TNH-Scholar Project Principles¶

Defines the guiding principles, values, and constraints that shape design and engineering decisions in the TNH-Scholar project.

1. Dharma-Respecting Design¶

Faithfulness before cleverness: When in doubt, preserve and accurately represent the source text rather than “improving” it.
Lineage awareness: Tools should make it easy to find and verify original sources and context, not hide them.
Transparency about AI: Any AI-generated or AI-transformed content must be clearly identifiable as such.

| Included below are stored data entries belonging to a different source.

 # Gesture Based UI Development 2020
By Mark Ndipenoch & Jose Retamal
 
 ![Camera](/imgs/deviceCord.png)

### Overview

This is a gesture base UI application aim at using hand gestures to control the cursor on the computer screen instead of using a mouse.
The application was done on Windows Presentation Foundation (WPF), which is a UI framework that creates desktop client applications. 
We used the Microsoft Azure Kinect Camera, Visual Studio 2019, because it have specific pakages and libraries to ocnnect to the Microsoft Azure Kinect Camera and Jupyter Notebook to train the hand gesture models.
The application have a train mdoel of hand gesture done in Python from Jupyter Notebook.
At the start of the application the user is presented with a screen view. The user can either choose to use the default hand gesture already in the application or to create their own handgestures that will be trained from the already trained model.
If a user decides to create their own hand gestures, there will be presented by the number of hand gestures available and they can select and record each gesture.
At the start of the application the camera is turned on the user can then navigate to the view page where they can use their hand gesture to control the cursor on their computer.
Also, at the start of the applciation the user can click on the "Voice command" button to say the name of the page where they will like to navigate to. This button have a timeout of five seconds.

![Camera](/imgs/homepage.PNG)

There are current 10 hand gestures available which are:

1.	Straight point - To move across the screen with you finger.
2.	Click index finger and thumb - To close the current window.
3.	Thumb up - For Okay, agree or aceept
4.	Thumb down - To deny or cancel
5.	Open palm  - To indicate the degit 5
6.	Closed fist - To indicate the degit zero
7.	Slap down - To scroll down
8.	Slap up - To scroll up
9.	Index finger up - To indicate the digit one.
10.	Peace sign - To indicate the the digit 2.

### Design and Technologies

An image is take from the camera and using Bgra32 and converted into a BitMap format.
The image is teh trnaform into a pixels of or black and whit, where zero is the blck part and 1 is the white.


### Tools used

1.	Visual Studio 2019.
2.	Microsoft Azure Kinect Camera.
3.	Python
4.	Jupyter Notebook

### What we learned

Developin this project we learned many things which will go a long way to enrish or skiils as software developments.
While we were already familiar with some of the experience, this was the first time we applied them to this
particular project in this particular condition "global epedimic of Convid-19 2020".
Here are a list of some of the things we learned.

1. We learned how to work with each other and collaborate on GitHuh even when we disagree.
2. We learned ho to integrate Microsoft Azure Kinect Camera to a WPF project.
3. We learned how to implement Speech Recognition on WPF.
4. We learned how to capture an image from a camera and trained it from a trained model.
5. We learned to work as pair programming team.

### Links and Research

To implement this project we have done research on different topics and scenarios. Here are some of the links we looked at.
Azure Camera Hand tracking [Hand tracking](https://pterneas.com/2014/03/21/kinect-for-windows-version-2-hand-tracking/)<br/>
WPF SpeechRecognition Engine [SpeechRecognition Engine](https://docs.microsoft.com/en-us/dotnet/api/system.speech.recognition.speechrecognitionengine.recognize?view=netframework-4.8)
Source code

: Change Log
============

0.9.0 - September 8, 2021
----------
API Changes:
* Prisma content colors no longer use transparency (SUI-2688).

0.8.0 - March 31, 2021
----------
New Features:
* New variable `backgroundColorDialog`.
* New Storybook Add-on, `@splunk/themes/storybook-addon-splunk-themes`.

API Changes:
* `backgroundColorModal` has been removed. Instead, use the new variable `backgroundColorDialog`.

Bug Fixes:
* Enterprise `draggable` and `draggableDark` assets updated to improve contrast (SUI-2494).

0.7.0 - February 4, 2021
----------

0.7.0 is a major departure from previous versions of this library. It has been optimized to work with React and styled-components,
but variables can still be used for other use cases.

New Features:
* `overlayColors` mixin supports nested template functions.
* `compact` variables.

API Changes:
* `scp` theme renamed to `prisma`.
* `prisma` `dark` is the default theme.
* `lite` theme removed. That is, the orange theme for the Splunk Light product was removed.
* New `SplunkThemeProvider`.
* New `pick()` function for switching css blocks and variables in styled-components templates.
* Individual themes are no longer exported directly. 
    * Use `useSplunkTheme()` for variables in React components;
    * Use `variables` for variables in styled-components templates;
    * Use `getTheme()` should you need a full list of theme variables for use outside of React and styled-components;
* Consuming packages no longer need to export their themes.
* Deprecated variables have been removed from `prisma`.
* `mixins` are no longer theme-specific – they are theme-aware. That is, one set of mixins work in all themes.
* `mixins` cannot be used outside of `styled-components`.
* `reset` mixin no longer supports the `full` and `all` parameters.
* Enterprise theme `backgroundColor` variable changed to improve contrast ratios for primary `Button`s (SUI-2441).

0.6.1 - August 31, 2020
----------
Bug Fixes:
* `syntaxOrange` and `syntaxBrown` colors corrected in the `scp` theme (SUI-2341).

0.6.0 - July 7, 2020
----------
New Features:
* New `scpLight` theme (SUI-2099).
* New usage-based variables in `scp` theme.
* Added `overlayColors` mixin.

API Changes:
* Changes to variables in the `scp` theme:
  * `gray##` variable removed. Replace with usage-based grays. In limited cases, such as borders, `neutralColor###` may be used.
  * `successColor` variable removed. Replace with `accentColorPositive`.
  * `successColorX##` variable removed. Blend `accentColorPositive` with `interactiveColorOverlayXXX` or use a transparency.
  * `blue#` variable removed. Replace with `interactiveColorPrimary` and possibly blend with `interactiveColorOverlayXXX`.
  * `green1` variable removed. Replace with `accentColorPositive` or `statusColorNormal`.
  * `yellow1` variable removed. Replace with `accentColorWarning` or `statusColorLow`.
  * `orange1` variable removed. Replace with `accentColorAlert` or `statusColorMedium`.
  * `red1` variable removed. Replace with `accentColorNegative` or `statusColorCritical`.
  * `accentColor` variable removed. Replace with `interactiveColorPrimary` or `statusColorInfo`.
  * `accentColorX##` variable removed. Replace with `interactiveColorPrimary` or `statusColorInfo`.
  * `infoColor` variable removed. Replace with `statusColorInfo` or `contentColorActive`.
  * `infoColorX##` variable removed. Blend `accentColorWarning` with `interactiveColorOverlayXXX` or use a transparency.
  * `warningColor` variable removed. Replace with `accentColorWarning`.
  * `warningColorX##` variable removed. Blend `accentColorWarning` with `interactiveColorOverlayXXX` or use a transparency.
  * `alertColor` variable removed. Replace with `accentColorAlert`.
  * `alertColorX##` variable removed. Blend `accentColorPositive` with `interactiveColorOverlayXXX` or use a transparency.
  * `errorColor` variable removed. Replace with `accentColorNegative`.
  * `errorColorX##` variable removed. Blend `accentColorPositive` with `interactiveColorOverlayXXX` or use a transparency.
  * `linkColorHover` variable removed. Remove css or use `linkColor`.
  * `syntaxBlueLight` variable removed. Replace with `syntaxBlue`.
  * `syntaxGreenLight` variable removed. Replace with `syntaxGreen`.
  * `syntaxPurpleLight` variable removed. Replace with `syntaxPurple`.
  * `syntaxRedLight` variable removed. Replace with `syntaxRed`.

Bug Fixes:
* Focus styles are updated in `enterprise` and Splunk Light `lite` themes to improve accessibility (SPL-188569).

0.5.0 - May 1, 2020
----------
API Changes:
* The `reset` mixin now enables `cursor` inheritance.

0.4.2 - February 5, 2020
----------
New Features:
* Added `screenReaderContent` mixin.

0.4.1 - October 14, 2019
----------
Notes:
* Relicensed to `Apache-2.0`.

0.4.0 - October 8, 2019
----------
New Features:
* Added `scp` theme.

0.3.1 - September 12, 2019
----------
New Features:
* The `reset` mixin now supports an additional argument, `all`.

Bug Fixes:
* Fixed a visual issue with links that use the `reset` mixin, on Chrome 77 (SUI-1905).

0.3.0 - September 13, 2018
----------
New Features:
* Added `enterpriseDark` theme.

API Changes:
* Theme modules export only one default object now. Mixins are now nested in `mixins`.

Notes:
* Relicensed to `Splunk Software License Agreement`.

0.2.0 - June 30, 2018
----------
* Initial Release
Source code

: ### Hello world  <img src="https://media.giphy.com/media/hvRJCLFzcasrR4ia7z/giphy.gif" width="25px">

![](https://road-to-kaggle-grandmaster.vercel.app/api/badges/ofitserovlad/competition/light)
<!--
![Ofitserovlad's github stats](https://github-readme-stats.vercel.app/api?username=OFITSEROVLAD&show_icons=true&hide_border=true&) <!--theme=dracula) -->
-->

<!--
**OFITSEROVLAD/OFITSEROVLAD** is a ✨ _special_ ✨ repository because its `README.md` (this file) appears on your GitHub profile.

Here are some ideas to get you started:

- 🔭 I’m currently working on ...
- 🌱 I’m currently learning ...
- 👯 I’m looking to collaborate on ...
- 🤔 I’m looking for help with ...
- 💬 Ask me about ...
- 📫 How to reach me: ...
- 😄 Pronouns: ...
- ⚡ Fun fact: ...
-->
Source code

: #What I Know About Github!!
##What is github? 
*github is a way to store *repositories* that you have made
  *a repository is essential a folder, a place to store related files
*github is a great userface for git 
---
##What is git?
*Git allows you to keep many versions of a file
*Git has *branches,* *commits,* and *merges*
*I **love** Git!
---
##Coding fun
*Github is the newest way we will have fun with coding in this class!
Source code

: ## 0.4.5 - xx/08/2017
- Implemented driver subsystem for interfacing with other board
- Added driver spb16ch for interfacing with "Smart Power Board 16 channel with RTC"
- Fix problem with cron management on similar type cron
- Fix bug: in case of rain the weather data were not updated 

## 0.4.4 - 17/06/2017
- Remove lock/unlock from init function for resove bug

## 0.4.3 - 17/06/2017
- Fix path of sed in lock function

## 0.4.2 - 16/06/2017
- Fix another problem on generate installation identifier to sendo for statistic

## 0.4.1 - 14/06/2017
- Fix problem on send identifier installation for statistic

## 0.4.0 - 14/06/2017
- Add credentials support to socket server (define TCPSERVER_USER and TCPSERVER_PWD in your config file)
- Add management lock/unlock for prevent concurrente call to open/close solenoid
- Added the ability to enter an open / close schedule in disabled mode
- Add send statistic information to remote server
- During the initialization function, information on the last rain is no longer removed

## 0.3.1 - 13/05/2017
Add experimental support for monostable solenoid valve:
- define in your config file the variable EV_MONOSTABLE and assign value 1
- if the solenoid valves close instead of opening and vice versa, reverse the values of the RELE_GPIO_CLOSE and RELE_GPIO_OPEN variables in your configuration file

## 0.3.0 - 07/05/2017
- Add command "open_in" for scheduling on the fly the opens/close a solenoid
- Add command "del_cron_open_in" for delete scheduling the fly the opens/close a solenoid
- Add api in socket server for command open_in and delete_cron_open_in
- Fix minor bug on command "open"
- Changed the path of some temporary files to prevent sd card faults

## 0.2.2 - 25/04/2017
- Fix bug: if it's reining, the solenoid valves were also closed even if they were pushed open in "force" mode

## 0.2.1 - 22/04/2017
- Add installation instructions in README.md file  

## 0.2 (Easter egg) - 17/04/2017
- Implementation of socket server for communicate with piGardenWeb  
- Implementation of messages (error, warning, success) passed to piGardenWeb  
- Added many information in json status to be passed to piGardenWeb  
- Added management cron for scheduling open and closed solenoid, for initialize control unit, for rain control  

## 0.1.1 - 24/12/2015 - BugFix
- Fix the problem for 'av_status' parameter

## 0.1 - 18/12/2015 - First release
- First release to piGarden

Provenance is first-class: Every non-trivial transformation (cleaning, translation, tagging, summarization) should have:
Source reference(s),
Transformation description,
Model/config snapshot,
Timestamp and unique fingerprint where practical.
No silent mutations: Avoid transformations that overwrite data without leaving a trace (log, provenance marker, or version history).
Inspectable by design: It should be possible for a motivated user to trace “where did this output come from?” at a reasonable level of detail.

Text + metadata > opaque blobs:
Use structured representations (XML/HTML-like, JSON, TextObject models) instead of free-floating strings whenever feasible.
Preserve structure, then enhance it:
Start from accurate transcription and basic structure,
Then add layers: headings, sections, footnotes, semantic tags.
Metadata is not an afterthought:
Section types, page numbers, document IDs, language tags, etc. are essential; treat them as core data, not optional extras.

Automation serves humans, not the other way around:
Automated pipelines should be reviewable, interruptible, and correctable by humans.
Gradual autonomy:
Start with simple, inspectable, human-supervised loops,
Only move toward more autonomous agents when evaluation and guardrails are strong.
Explainable workflows:
Pipelines should be describable in plain language (“what happens to the text at each step?”).

Walking skeletons first:
Prefer minimal, end-to-end vertical slices over large, half-finished subsystems.
Small, composable tools:
Favor small utilities that can be combined in flexible ways (CLIs, services, pattern-based prompts) over monolithic pipelines.
Type safety and explicit interfaces:
Use strong typing and clearly defined models to reduce ambiguity.
Documented seams:
Integration points (e.g., GenAIService CLI, PromptCatalog APIs, data processing interfaces) should be documented and tested.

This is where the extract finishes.